Stephane Chambon: This trend is in its infancy in the Middle East, but as it has already invaded the European lifestyle, Middle East diners will no doubt soon duplicate this movement.
Zulkifli Saleh: Organic foods are becoming steadily more popular as the public has become more concerned about health risks associated with chemicals in food products.
Nils El Accad: Organic breads are definitely the most popular items across our portfolio. The company was established to distribute organic products, and we plan to franchise our Organic Foods & Café stores throughout the Middle East, so the demand is there.
How does organic produce affect profit margins?

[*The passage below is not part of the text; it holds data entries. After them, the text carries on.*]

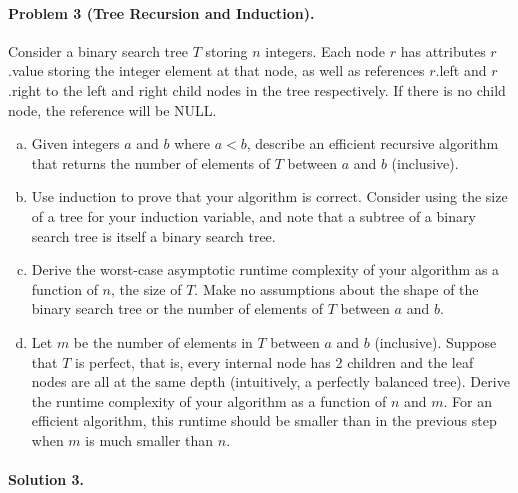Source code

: \documentclass[11pt]{article}
\begin{document}
\paragraph{Problem 3 (Tree Recursion and Induction).}
Consider a binary search tree $T$ storing $n$ integers. Each node $r$ has
attributes $r$.value storing the integer element at that node, as well as 
references $r$.left and $r$.right to the left and right child nodes in the tree
respectively. If there is no child node, the reference will be NULL.
\begin{enumerate}[(a)]
    \item Given integers $a$ and $b$ where $a < b$, describe an efficient
        recursive algorithm that returns the number of elements of $T$ between
        $a$ and $b$ (inclusive).
    
    \item Use induction to prove that your algorithm is correct. Consider using
        the size of a tree for your induction variable, and note that a subtree
        of a binary search tree is itself a binary search tree.
    
    \item Derive the worst-case asymptotic runtime complexity of your algorithm
        as a function of $n$, the size of $T$. Make no assumptions about the
        shape of the binary search tree or the number of elements of $T$ between
        $a$ and $b$.
    
    \item Let $m$ be the number of elements in $T$ between $a$ and $b$
        (inclusive). Suppose that $T$ is perfect, that is, every internal node
        has 2 children and the leaf nodes are all at the same depth 
        (intuitively, a perfectly balanced tree). Derive the runtime complexity
        of your algorithm as a function of $n$ and $m$. For an efficient
        algorithm, this runtime should be smaller than in the previous step
        when $m$ is much smaller than $n$.
\end{enumerate}

\paragraph{Solution 3.}
\end{document}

Ferran Adrià: Due to the higher purchasing price for organic products, the profit margins are reduced accordingly.
Zulkifli Saleh: There is a price difference of 20% between organic and non-organic produce. However, organic produce contains on average 26% less water, so it might actually work out cheaper.
Stephane Chambon: Costs are high so there is a need to be astute and to source your products at a reasonable price, which will translate into an acceptable price for the diner.
What are the future trends for the organic market?
Ferran Adrià: This is a very new sector in the Middle East, however I believe it will bring huge advances in all levels of cuisine. There is a lot of work now being done in the worlds of vegetable growing and micro vegetables, which is undoubtedly creating huge transformations in the culinary scenes across the world.
Stephane Chambon: There have been increasing numbers of adventurous diners over the last two years who are enthusiastic about trying new types of foods, organic being one of those categories. Diners are also making food choices based on product origins and cooking procedures.
Nils El Accad: We cover the gap in the market for speciality diet foods without chemicals, preservatives and colourings, as well as supplying a gluten free range. The main challenge is reaching high volumes of orders to lower transport costs. The demand for organic is on the rise, so the first suppliers in the door have the best chances.